On the way, my cousin Meredith reassured me, but by the time we pulled up to the green and beige building, I was utterly panicked. In the waiting room I cried and Meredith told me that if it would make me feel any better, and if her mom would let her, she would also get a shot so I wasn’t alone. It was the nicest thing anyone had ever done for me and still is to this day. Of course I took her up on the offer. Meredith sat on the table next to me and when the nurse came in, she volunteered her butt cheek first. I only watched her face and saw no reaction to the jab. My turn came and Meredith let me squeeze her hand.
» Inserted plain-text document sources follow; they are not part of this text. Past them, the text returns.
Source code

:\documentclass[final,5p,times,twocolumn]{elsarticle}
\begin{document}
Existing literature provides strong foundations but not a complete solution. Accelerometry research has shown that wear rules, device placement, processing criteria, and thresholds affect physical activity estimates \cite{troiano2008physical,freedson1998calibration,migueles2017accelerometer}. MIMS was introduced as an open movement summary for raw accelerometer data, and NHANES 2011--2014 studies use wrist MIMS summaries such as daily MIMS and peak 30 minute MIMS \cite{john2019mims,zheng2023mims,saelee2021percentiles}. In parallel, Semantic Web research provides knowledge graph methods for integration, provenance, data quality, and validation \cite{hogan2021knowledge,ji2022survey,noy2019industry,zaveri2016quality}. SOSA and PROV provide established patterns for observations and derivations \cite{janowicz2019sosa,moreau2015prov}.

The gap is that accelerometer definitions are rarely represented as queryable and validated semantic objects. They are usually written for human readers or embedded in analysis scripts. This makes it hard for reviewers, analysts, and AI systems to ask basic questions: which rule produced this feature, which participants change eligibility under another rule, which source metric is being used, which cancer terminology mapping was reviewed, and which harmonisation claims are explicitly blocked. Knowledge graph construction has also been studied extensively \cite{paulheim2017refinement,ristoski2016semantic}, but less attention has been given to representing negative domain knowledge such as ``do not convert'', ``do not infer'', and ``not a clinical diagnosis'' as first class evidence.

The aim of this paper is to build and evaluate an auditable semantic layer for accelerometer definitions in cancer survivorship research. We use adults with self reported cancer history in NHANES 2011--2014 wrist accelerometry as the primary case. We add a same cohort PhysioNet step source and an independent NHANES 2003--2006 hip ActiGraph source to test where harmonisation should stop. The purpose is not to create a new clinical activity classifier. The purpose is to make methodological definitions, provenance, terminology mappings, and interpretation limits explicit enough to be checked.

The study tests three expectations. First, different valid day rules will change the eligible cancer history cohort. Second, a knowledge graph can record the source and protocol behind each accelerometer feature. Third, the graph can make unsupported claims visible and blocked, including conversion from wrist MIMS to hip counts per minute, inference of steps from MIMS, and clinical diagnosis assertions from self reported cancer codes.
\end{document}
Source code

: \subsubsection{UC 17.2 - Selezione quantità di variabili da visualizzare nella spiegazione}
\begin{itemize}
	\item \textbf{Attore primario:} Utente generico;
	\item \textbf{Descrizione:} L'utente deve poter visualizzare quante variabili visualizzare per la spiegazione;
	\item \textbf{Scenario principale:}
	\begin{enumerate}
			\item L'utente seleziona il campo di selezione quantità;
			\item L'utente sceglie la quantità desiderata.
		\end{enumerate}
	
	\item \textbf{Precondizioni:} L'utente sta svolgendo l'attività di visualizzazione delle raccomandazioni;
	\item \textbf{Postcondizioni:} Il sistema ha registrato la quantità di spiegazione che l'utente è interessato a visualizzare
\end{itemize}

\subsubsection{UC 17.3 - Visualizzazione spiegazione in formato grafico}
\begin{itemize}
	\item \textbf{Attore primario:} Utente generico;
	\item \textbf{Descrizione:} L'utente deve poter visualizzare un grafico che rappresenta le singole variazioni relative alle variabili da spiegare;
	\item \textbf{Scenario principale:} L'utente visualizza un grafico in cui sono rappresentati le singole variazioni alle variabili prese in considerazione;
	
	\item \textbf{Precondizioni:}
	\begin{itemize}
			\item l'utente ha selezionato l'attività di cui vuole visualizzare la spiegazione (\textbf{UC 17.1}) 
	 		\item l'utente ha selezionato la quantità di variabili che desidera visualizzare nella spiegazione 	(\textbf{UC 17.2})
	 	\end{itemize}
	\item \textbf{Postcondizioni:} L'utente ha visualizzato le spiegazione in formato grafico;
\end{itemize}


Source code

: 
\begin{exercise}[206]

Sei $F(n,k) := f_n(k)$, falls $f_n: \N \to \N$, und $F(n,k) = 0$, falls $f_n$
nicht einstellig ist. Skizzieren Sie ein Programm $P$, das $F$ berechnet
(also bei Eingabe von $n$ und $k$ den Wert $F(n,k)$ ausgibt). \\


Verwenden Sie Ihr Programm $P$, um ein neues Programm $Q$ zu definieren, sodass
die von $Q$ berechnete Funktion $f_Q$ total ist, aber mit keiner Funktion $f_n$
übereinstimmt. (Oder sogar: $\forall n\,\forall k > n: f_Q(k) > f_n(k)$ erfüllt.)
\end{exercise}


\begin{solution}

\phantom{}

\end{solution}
Of course the vaccine didn’t hurt as bad as I had feared. It wasn’t the kind of shot that keeps you up at night 30 years later. Even so, I knew deep down that if Meredith had gotten hurt, I would not have been the one to bare the other cheek. She has always had an emotional range that extends so far outside of my purview, it might as well be in a crick on a kinder planet. My black beads for eyes and antennaed mouth surely revealed my shelfish tendencies but Meredith never let on. She let me hide a little bit longer until I could find bigger and bigger rocks.
I fear they might be getting too heavy.